Los partidos políticos tendrán que pagar en Lisboa por aparcar

El Ayuntamiento de la capital portuguesa da luz verde a la medida que acaba con la exención del abono

Corresponsal en LisboaActualizado:

Los partidos políticos dejan de estar exentos de pagar por aparcar en Lisboa, según una medida aprobada por la Asamblea Municipal de la capital portuguesa. De esta forma, queda definitivamente revocada la Regulación General de Estacionamiento en la Vía Pública, que hasta ahora eximía a los representantes de las distintas formaciones del abono de una tarifa, como desembolsa el resto de los ciudadanos.

Adiós, por tanto, a un privilegio al que, curiosamente, no deseaban renunciar los comunistas, que desataron la sorpresa al votar en contra. Su postura, sin embargo, no sirvió de nada porque se decantaron a favor de la iniciativa los socialistas (que regentan la alcaldía), los conservadores (tanto el PSD como el CDS), el Bloco de Esquerda y el PAN (Personas, Animales, Naturaleza).

El documento que estaba vigente hasta la actualidad establecía: “Están exentos de pago los individuos con deficiencia motora o sus representantes legales, las instituciones particulares de solidaridad social, las juntas de distrito, los bomberos, las fuerzas de seguridad, los militares, el personal diplomático y los partidos políticos”.

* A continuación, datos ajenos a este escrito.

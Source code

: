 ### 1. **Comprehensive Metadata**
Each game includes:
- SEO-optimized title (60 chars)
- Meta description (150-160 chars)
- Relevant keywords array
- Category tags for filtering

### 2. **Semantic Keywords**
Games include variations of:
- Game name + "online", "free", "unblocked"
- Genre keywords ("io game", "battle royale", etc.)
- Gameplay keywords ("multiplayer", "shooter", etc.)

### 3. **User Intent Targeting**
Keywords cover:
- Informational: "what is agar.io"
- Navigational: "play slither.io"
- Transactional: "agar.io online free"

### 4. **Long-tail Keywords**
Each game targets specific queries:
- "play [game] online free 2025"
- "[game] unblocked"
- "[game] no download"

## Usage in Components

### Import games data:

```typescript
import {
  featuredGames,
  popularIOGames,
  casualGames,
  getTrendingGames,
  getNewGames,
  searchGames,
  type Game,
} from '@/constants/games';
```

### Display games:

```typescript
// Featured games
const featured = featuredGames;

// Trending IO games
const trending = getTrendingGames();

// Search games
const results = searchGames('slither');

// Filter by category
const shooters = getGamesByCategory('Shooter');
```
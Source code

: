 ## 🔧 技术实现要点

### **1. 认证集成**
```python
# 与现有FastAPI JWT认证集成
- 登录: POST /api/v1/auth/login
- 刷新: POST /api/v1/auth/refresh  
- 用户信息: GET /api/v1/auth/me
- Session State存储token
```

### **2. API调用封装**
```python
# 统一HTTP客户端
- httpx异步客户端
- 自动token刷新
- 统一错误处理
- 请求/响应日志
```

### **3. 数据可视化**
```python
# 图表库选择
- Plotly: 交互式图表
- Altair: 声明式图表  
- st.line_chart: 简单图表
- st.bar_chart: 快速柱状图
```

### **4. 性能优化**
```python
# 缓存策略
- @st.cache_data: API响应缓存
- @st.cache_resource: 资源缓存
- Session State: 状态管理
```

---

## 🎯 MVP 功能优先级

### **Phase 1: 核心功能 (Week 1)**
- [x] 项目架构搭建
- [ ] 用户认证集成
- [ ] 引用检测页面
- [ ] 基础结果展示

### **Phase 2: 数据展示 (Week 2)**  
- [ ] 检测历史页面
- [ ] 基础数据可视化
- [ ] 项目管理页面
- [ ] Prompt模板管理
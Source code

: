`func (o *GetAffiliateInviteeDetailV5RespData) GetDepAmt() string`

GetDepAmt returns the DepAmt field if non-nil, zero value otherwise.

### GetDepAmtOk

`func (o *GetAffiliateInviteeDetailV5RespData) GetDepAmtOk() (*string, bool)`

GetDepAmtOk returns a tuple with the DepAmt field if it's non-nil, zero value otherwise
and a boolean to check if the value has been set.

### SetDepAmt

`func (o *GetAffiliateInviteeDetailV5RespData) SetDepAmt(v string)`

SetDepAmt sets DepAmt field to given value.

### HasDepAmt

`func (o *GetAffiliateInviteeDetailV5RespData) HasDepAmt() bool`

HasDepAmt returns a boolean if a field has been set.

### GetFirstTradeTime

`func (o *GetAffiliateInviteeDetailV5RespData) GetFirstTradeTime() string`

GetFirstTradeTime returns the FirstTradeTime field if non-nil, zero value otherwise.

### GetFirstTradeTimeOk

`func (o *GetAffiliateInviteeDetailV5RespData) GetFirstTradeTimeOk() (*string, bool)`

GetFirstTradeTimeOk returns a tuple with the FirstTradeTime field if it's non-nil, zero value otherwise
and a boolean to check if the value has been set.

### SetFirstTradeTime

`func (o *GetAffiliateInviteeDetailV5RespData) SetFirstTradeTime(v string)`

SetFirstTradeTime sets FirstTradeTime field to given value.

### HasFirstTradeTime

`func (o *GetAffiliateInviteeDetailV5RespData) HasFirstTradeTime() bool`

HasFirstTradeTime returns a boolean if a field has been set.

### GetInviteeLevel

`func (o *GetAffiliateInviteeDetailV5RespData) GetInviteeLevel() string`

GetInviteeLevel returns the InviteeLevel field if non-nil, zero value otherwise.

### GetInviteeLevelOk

A partir de ahora, la cantidad que tienen que desembolsar dependerá de la zona de la ciudad en la que se vaya a realizar el aparcamiento, una circunstancia que determinará “la atribución y utilización de lugares de estacionamento privado”.

Están en vigor en todo el perímetro urbano unas tasas que, en el caso de los partidos, serán anuales. En consecuencia, no les quedará más remedio que destinar una parte de su presupuesto a este fin, de acuerdo con las mismas características que marcan la pauta para los vecinos lisboetas.

La zona más cara es la roja, que corresponde a la Baixa (enclave comercial y turístico por excelencia en las proximidades de la desembocadura del río Tajo) y exige 2.000 euros cada 12 meses. Una cifra que desciende hasta los 1.500 en el caso de la etiquetada como ‘zona amarilla’, es decir, más allá de Cais do Sodré y también las Avenidas Novas, en la parte alta.

Pero, ¿de quién salió toda esta propuesta? ¿por qué aprobarla en este momento? Todas las miradas estaban puestas en las explicaciones del concejal socialista de Finanzas, Joao Paulo Saraiva, quien admitió que se trata de “una recomendación” del Tribunal Constitucional.

Además, existía un caldo de cultivo para que la situación llegase al actual desenlace: Margarida Salema, ex presidente de la Entidad de Cuentas y Financiación Política, ya declaró que la exención solo podía calificarse como “ilegal” y lo completó con las siguientes palabras: “No existe en Portugal la noción de que un partido tiene que pagar por aquello que hace. Al contrario, hay una noción general de que las cosas son gratis para ellos”.

Todo acontece en un contexto en que está de plena actualidad en Portugal el debate sobre la nueva ley de financiación de los partidos políticos, cuyo anteproyecto ha llegado a ser rechazado por el presidente de la República, Marcelo Rebelo de Sousa.

Según el presidente del Tribunal Constitucional portugués, Manuel da Costa Andrade, la “solución más apropiada” es atribuir a la Entidad de Cuentas y Financiación Política “la investigación de los desajustes, irregularidades e ilegalidades”.

A partir de ahí, se puso en marcha todo el proceso y el Ayuntamiento de Lisboa tomó nota para dar respuesta en el plazo de varios meses, con una celeridad que ha sorprendido a los propios políticos de la Corporación.

Desde que se conoce la nueva medida que acaba con la exención del pago por aparcar, los distintos perfiles del municipio más importante del país vecino en las redes sociales no dejan de recibir una incesante riada de comentarios a favor de haber enterrado semejante privilegio. “Ellos tienen que predicar con el ejemplo”, “Ya era hora” o “Seguro que se encargan de recaudar por otro lado el dinero que les corresponde pagar, como hacemos todos” son solo algunas de las frases que circulan en este sentido.